→ **ACTIVITY**:
In the data below, find the line containing "- Q1 2025)</small>"; reproduce that line and all subsequent lines exactly, and nothing else.

::: DATA :::

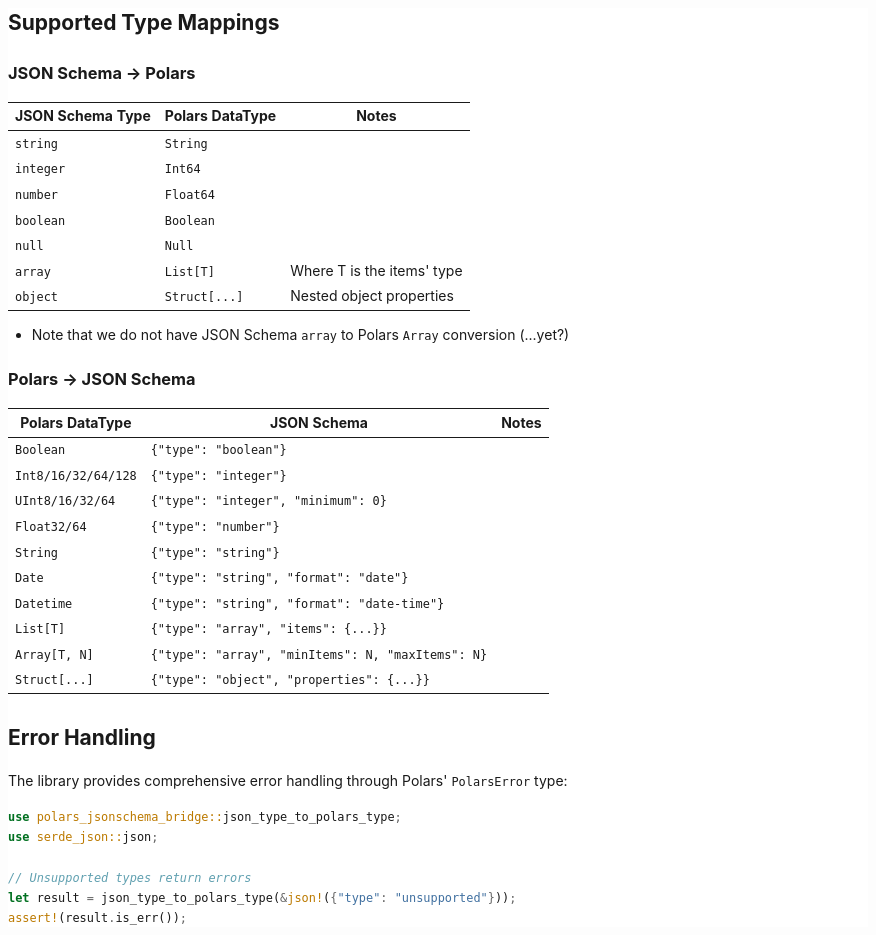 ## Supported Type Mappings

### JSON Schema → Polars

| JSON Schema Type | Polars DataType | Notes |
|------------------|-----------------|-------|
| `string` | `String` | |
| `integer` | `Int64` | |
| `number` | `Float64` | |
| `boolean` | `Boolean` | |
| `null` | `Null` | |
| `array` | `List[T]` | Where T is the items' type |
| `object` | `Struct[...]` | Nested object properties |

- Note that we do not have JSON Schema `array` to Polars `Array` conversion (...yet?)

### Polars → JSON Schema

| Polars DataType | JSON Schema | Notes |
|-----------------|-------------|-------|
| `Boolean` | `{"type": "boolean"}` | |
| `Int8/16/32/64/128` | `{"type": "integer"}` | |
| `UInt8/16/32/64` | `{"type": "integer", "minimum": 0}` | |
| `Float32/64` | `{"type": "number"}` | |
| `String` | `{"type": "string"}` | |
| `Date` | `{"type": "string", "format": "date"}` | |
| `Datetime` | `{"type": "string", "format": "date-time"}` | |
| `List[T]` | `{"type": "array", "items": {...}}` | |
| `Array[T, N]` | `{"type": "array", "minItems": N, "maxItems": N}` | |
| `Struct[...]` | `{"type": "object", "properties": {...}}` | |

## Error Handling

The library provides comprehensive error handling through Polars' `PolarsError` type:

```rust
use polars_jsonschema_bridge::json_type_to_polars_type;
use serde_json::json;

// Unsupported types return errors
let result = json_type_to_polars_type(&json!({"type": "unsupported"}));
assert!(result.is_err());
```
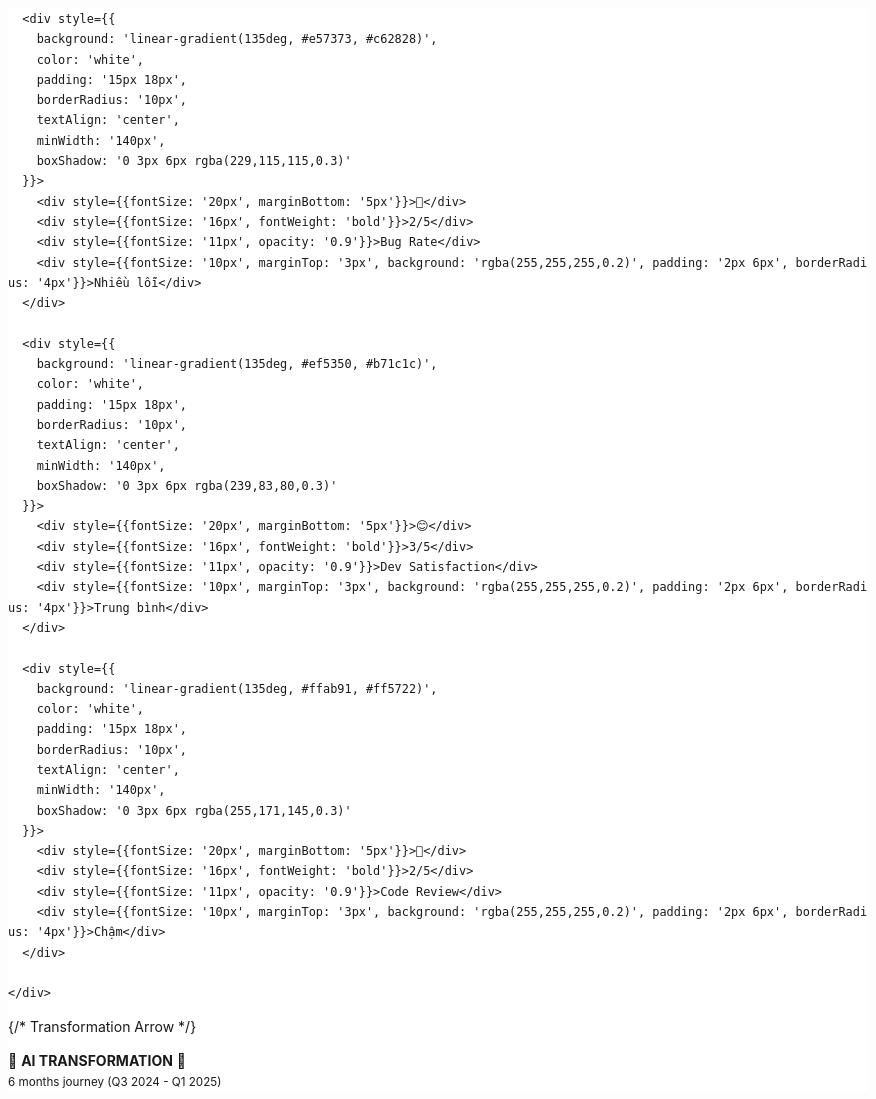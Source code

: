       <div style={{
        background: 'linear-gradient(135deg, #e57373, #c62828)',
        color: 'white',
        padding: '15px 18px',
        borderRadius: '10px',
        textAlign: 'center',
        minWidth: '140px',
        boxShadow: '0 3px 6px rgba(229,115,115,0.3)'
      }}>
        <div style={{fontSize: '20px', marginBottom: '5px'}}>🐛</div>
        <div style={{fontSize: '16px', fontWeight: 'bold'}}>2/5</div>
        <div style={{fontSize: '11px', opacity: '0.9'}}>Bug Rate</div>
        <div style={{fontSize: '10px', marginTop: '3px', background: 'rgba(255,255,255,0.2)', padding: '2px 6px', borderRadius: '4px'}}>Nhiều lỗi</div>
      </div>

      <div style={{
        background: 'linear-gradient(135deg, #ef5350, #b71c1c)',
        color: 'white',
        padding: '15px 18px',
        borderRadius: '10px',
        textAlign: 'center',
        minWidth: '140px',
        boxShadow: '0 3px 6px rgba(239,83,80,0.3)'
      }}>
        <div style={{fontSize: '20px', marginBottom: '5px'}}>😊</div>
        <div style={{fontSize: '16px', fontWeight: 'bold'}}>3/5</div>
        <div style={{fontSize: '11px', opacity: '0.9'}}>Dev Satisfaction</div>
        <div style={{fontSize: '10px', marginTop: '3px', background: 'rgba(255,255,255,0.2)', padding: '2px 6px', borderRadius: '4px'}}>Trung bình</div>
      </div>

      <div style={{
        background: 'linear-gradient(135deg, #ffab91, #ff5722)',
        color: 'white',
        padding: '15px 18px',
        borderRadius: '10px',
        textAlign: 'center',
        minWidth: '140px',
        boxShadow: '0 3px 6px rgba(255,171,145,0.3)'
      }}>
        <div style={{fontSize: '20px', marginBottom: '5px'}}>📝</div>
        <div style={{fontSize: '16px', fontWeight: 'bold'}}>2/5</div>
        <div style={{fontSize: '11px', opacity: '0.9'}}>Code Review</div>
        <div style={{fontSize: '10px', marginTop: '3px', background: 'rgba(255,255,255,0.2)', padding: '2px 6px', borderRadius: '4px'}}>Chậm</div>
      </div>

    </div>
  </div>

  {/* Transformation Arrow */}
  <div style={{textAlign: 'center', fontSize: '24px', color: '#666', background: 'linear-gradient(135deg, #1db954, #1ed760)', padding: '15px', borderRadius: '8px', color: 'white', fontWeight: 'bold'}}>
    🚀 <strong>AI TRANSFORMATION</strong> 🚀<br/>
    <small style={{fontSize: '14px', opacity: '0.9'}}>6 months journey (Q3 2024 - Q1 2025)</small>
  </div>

:::

→ **RESPONSE TO THIS EXERCISE**:
    <small style={{fontSize: '14px', opacity: '0.9'}}>6 months journey (Q3 2024 - Q1 2025)</small>
  </div>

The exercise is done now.